Leur premier objectif est de se compter, donc de rassembler beaucoup de monde et constituer une force qui frappe le pavé. C'est basique, mais c'est essentiel. Pour le reste, il me semble que les analystes et les commentateurs n'ont pas suffisamment saisi les signaux faibles qui sont apparus au coeur de ce printemps. Le premier signal portait sur l'inopportunité de la méthode du gouvernement pour expliquer sa loi. Le deuxième signal a été celui d'une sorte de simultanéité : beaucoup se sont servis de l'opposition à la loi, ou bien ont profité du tohu-bohu lié à la loi, pour exprimer leur ras-le-bol d'autre chose. On l'a vu avec Nuit Debout, on le voit aujourd'hui avec des mouvements sporadiques qui émanent beaucoup des services publics d'ailleurs. Certains ont, à juste titre, ironisé sur le fait que ces mouvements étaient le fait de populations de salariés non concernés par la loi. C'est partiellement vrai. Mais ce me semble une erreur de ne pas saisir que cette réaction paradoxale exprime un désarroi profond dans la population française, et une angoisse mal adressée, ou mal comprise des pouvoirs publics. Entendons en particulier que le service public maîtrise mal aujourd'hui les règles du dialogue social et présente l'originalité de donner de fréquentes leçons de morale aux entreprises et de n'en appliquer aucune pour ses propres salariés, pourtant à l'abri de la concurrence sauvage. C'est pourquoi il ne faut pas prendre ces signes à la légère et mesurer que les grèves sporadiques à laquelle on a assisté sont l'expression d'un malaise profond et durable qui fait souci.

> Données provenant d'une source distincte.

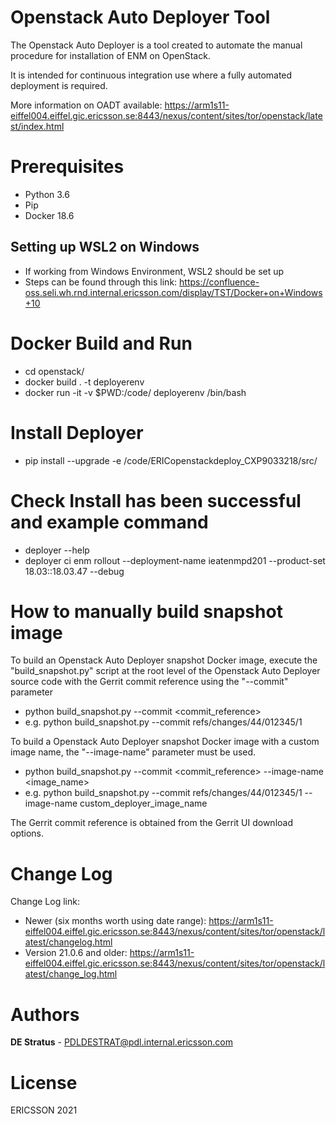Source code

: # Openstack Auto Deployer Tool #

The Openstack Auto Deployer is a tool created to automate the manual procedure for installation of ENM on OpenStack.

It is intended for continuous integration use where a fully automated deployment is required.

More information on OADT available: https://arm1s11-eiffel004.eiffel.gic.ericsson.se:8443/nexus/content/sites/tor/openstack/latest/index.html

# Prerequisites #

* Python 3.6
* Pip
* Docker 18.6

## Setting up WSL2 on Windows ##

* If working from Windows Environment, WSL2 should be set up
* Steps can be found through this link: https://confluence-oss.seli.wh.rnd.internal.ericsson.com/display/TST/Docker+on+Windows+10

# Docker Build and Run #

* cd openstack/
* docker build . -t deployerenv
* docker run -it -v $PWD:/code/ deployerenv /bin/bash

# Install Deployer #

* pip install --upgrade -e /code/ERICopenstackdeploy_CXP9033218/src/

# Check Install has been successful and example command #

* deployer --help
* deployer ci enm rollout --deployment-name ieatenmpd201  --product-set 18.03::18.03.47 --debug


# How to manually build snapshot image #

To build an Openstack Auto Deployer snapshot Docker image, execute the "build_snapshot.py" script at the root level of the Openstack Auto Deployer source code with the Gerrit commit reference using the "--commit" parameter

* python build_snapshot.py --commit <commit_reference>
* e.g. python build_snapshot.py --commit refs/changes/44/012345/1

To build a Openstack Auto Deployer snapshot Docker image with a custom image name, the "--image-name" parameter must be used.

* python build_snapshot.py --commit <commit_reference> --image-name <image_name>
* e.g. python build_snapshot.py --commit refs/changes/44/012345/1  --image-name custom_deployer_image_name

The Gerrit commit reference is obtained from the Gerrit UI download options.

# Change Log #

Change Log link:
- Newer (six months worth using date range): https://arm1s11-eiffel004.eiffel.gic.ericsson.se:8443/nexus/content/sites/tor/openstack/latest/changelog.html
- Version 21.0.6 and older: https://arm1s11-eiffel004.eiffel.gic.ericsson.se:8443/nexus/content/sites/tor/openstack/latest/change_log.html

# Authors #

**DE Stratus** - PDLDESTRAT@pdl.internal.ericsson.com


# License #

ERICSSON 2021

Alors qu'un rendez-vous est fixé le 17 juin prochain entre Philippe Martinez et Myriam El Khomri, cette rencontre peut-elle sceller "officiellement" l'issue de ce conflit social ? Quels obstacles pourraient encore s'y opposer ?

De mon point de vue, cette réunion annonce en effet une sortie de crise. Elle est incontournable et répond de toute façon à une urgence pour Philippe Martinez. En interne à la CGT, la ligne dure n'est pas tenable sauf à vouloir déboucher sur une révolution ou une remise en cause du régime, qui ne me semble pas le fond de pensée actuel du secrétaire général. Il a donc besoin d'une pirouette pour sortir du bourbier où il s'est mis. Le choix de la date est en lui-même significatif. La réunion de vendredi obéira à une mise en scène classique. Ce soir, les comptes seront faits : beaucoup de manifestants, moyennement, un peu. Les cabinets vont travailler pour réduire les écarts sur les demandes de concession en préparation. Vendredi, Martinez rencontrera la ministre et ils concluront un accord dont le contenu et la portée seront liés au nombre de manifestants. Des concessions vont être listées en échange d'un arrêt de la grève. On en connaîtra une partie, on ne les connaîtra pas toutes. De mon point de vue, le gouvernement va lâcher sur un mécanisme toxique de veto des branches sur les accords d'entreprise dans l'article 2 de la loi. Martinez sortira du bureau de la ministre le poing levé en déclamant la liste (partielle) des victoires obtenues et en expliquant que, maintenant, il faut arrêter la grève. Toute l'inconnue sera de savoir s'il dispose de l'autorité et de la légitimité nécessaires pour décider cela. La suite des événements nous le dira.